§ Exercise prompt
Each line of the data below that holds the word "caption" is to be reported in full.

§ Records for this task

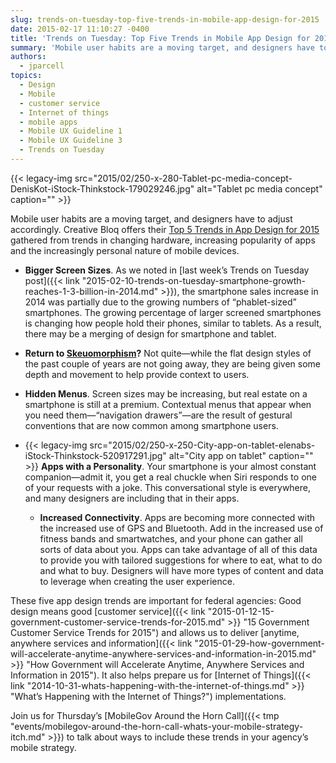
 ```yaml
---
slug: trends-on-tuesday-top-five-trends-in-mobile-app-design-for-2015
date: 2015-02-17 11:10:27 -0400
title: 'Trends on Tuesday: Top Five Trends in Mobile App Design for 2015'
summary: 'Mobile user habits are a moving target, and designers have to adjust accordingly. Creative Bloq offers their Top 5 Trends in App Design for 2015 gathered from trends in changing hardware, increasing popularity of apps and the increasingly personal nature of mobile devices. Bigger Screen Sizes. As we noted in last week’s Trends on Tuesday'
authors:
  - jparcell
topics:
  - Design
  - Mobile
  - customer service
  - Internet of things
  - mobile apps
  - Mobile UX Guideline 1
  - Mobile UX Guideline 3
  - Trends on Tuesday
---
```


{{< legacy-img src="2015/02/250-x-280-Tablet-pc-media-concept-DenisKot-iStock-Thinkstock-179029246.jpg" alt="Tablet pc media concept" caption="" >}} 

Mobile user habits are a moving target, and designers have to adjust accordingly. Creative Bloq offers their [Top 5 Trends in App Design for 2015](http://www.creativebloq.com/app-design/top-5-trends-app-design-2015-11514018) gathered from trends in changing hardware, increasing popularity of apps and the increasingly personal nature of mobile devices.

  * **Bigger Screen Sizes**. As we noted in [last week’s Trends on Tuesday post]({{< link "2015-02-10-trends-on-tuesday-smartphone-growth-reaches-1-3-billion-in-2014.md" >}}), the smartphone sales increase in 2014 was partially due to the growing numbers of “phablet-sized” smartphones. The growing percentage of larger screened smartphones is changing how people hold their phones, similar to tablets. As a result, there may be a merging of design for smartphone and tablet.
  * **Return to [Skeuomorphism](http://www.techopedia.com/definition/28955/skeuomorphism)?** Not quite—while the flat design styles of the past couple of years are not going away, they are being given some depth and movement to help provide context to users.
  * **Hidden Menus**. Screen sizes may be increasing, but real estate on a smartphone is still at a premium. Contextual menus that appear when you need them—“navigation drawers”—are the result of gestural conventions that are now common among smartphone users.
  * {{< legacy-img src="2015/02/250-x-250-City-app-on-tablet-elenabs-iStock-Thinkstock-520917291.jpg" alt="City app on tablet" caption="" >}} 
    **Apps with a Personality**. Your smartphone is your almost constant companion—admit it, you get a real chuckle when Siri responds to one of your requests with a joke. This conversational style is everywhere, and many designers are including that in their apps.</li> 
    
      * **Increased Connectivity**. Apps are becoming more connected with the increased use of GPS and Bluetooth. Add in the increased use of fitness bands and smartwatches, and your phone can gather all sorts of data about you. Apps can take advantage of all of this data to provide you with tailored suggestions for where to eat, what to do and what to buy. Designers will have more types of content and data to leverage when creating the user experience.</ul> 
    
    These five app design trends are important for federal agencies: Good design means good [customer service]({{< link "2015-01-12-15-government-customer-service-trends-for-2015.md" >}} "15 Government Customer Service Trends for 2015") and allows us to deliver [anytime, anywhere services and information]({{< link "2015-01-29-how-government-will-accelerate-anytime-anywhere-services-and-information-in-2015.md" >}} "How Government will Accelerate Anytime, Anywhere Services and Information in 2015"). It also helps prepare us for [Internet of Things]({{< link "2014-10-31-whats-happening-with-the-internet-of-things.md" >}} "What’s Happening with the Internet of Things?") implementations.
    
    Join us for Thursday&#8217;s [MobileGov Around the Horn Call]({{< tmp "events/mobilegov-around-the-horn-call-whats-your-mobile-strategy-itch.md" >}}) to talk about ways to include these trends in your agency&#8217;s mobile strategy.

§ Answer below
{{< legacy-img src="2015/02/250-x-280-Tablet-pc-media-concept-DenisKot-iStock-Thinkstock-179029246.jpg" alt="Tablet pc media concept" caption="" >}} 
  * {{< legacy-img src="2015/02/250-x-250-City-app-on-tablet-elenabs-iStock-Thinkstock-520917291.jpg" alt="City app on tablet" caption="" >}} 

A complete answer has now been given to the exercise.